Yes she's been tested and is currently a member of closed herd


----------



## Emzi00 (May 3, 2013)

I think she would be a good purchase, how much are they asking for her?


----------



## marysuire1180 (Dec 29, 2014)

$350


----------



## Emzi00 (May 3, 2013)

That seems like a fair price for a tested doe, comes from decent lines, and looks to have decent conformation


----------



## marysuire1180 (Dec 29, 2014)

I'm looking for a Buck as well but she only has a lamancha Buck and I truly don't want to mix the breeds.


----------



## SalteyLove (Jun 18, 2011)

Are you looking to breed registered show kids or just have a good quality backyard milker?

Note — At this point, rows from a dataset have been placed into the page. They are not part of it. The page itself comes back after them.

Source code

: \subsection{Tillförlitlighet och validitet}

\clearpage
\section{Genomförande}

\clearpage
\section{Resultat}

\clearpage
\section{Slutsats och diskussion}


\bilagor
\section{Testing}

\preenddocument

I think she has a couple small conformational flaws (but its only based on one photo!) like posty back legs, and slightly toed out in the back, and not smooth blending shoulders but all these may seem different in other photos and also are not severe enough to matter for a home milker!


----------



## marysuire1180 (Dec 29, 2014)

We are wanting for milk right now but want to get into showing in a few years.


----------



## nicolemackenzie (Dec 27, 2014)

Do you have other goats? 

I'd personally driveway breed before getting a buck for just the one doe.


----------



## marysuire1180 (Dec 29, 2014)

Actually planning on purchasing a few does in the near future


----------



## margaret (Aug 30, 2013)

I like her


----------